This blog is about travelling through Japan on a bicycle. Initially on a foldable bicycle (Brompton) and more recently mostly by road bike (Spezialized)... but also by train, ferry, plane, bus or any other transport, if sea, weather, mountains or the like come between me and my desire to ride.
I have tried to summarise information that could be potentially helpful also for other bicycle travellers through Japan, such as list of bicycle roads, helpful web pages etc.

Saturday 16 March 2024

D1 - Muro temple and art

Route: Sakurai - Uda - Muro - Akame - Nabari
Bicycle: 53 km
Train: 30 km
Total ascent: 1215 m
Average speed: 14,1 km/h
Riding time: 3:47 h
Weather: sunny and early spring, probably around 16C (but Wahoo thinks it was -124 C ...)

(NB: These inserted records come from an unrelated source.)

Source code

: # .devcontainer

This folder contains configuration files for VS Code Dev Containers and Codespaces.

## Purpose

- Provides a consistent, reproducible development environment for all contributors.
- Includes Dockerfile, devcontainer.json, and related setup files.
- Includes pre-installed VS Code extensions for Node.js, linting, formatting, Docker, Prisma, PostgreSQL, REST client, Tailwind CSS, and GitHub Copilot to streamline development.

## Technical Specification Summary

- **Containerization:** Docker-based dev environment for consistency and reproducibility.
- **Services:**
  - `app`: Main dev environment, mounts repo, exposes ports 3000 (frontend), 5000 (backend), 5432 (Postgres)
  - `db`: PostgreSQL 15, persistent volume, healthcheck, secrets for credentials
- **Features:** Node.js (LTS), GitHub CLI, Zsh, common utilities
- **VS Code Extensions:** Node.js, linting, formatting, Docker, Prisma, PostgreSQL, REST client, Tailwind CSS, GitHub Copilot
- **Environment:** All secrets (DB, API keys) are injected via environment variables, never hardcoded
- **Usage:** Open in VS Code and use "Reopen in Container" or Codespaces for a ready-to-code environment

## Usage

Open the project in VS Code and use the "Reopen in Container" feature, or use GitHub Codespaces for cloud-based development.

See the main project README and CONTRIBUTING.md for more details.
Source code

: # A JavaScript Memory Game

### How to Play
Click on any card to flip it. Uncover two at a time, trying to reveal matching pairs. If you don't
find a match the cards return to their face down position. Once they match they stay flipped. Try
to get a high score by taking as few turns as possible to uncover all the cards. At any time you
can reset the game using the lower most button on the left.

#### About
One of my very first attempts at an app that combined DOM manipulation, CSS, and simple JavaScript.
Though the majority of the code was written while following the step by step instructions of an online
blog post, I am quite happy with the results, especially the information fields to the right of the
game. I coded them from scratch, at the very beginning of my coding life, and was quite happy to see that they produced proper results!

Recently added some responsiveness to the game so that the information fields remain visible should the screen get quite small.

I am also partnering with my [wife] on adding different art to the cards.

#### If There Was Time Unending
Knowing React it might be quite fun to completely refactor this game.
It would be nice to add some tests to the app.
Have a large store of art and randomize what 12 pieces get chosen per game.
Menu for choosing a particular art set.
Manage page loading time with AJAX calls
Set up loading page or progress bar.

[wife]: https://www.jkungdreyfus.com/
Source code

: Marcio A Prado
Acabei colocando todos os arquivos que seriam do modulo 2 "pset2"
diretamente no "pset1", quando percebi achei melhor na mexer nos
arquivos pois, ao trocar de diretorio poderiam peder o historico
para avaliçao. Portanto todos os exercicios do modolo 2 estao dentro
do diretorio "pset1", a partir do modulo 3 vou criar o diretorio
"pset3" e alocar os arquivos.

Next Wednesday is a local holiday and originally our boss was going to come to Japan next week as well, likely to Osaka. So quite a long time ago, I think probably shortly after my winter ride here in inner Nara prefecture, I reserved a hotel in Sakurai to continue exploring this area that I like so much. 

To have extra time I already arrived yesterday evening by Shinkansen and local trains from Tokyo. So today I could start immediately with the ride. 

I had bookmarked two locations closeby based on recommendations from the Japan Guide Forum

  • Muro Art Forest
  • Akame 48 Waterfall's

But it turned out that I would manage only the Art Forest. But let’s go in order.

I planned a route yesterday evening which turned out to be on very nice and very quiet roads once I turned away from the state road after about 7,5 km, and actually I could have enjoyed even more rural roads as most of the steep part of the state road had a village road in parallel , which stupidly I didn’t take. But once away from there quite soon I came to a long lake with a small road that had hardly any traffic. It was even a recommended route from Nara prefecture and well indicated.

The route went to Muro, where my first google pin was. But while cycling there I noticed that everywhere there were indications of Muro temple. So I decided to give it a visit. It starts like any normal temple with a big gate...


... then goes up what seems to be a lot of stairs ...


... until you realize, beyond the pagoda ...


... that ... 


... the stairs hadn’t even yet started in serious.


Only at the end of these long and somewhat irregular stairs is the Inner temple with a nice view over the valley.

The village itself was very traditional and surprisingly touristic. 

But could easily be host to a TV series of Showa or even Taisho period.

I had a very good vegetable lunch in a traditional ryokan at the entrance to the temple before continuing and exploring the Art forest.

This art installation was quite popular with young people (in their 20s and 30s). Only a few people above that age range had also made it to the park. Probably all the pictures end up on Instagram... except mine... which end up here on blogger for no one to read. 



Originally my plan was to then go to the 48 waterfalls and ride back to Sakurai... but with all this sightseeing it had gotten quite late. I still did cycle onwards to the waterfalls but when I arrived it was already after 15:00 and I would only have been able to walk a part of the trail. Apparently it takes 90 minutes to walk to the farest waterfall and 90 minutes back. So a real hike. But that will be for tomorrow. I hadn't a specific plan, apart from leaving the bicycle at a train station in that area and continue exploring from there... so now I even know what to explore. Tomorrow weather is going to be somewhat worse... so I hope to get an early start to see the waterfalls and then decide if just riding back by train, riding back the same way I cycled up there today or explore somewhere further. No pressure. 

But it is good that finally it is warm enough to again combine cycling and tourism. Back in January it was definitely too cold for that. 

From the non-waterfalls I cycled down to Nabari, which resulted to be already in Mie prefecture and went to a super sento there. There were some more rural onsen on the way, but both I saw were already closed (and this was before 16:00). Probably in the afternoon/evening they are only for staying guests. 

After a good soak I left the bicycle in the parking lot of Nabari station, put my 220 yen into a un unmaned box and took the train back to Sakurai. Although this region is very rural, there are surprisingly many trains. About 4 or 5 every hour towards Osaka and probably a similar number towards the coast of Mie prefecture.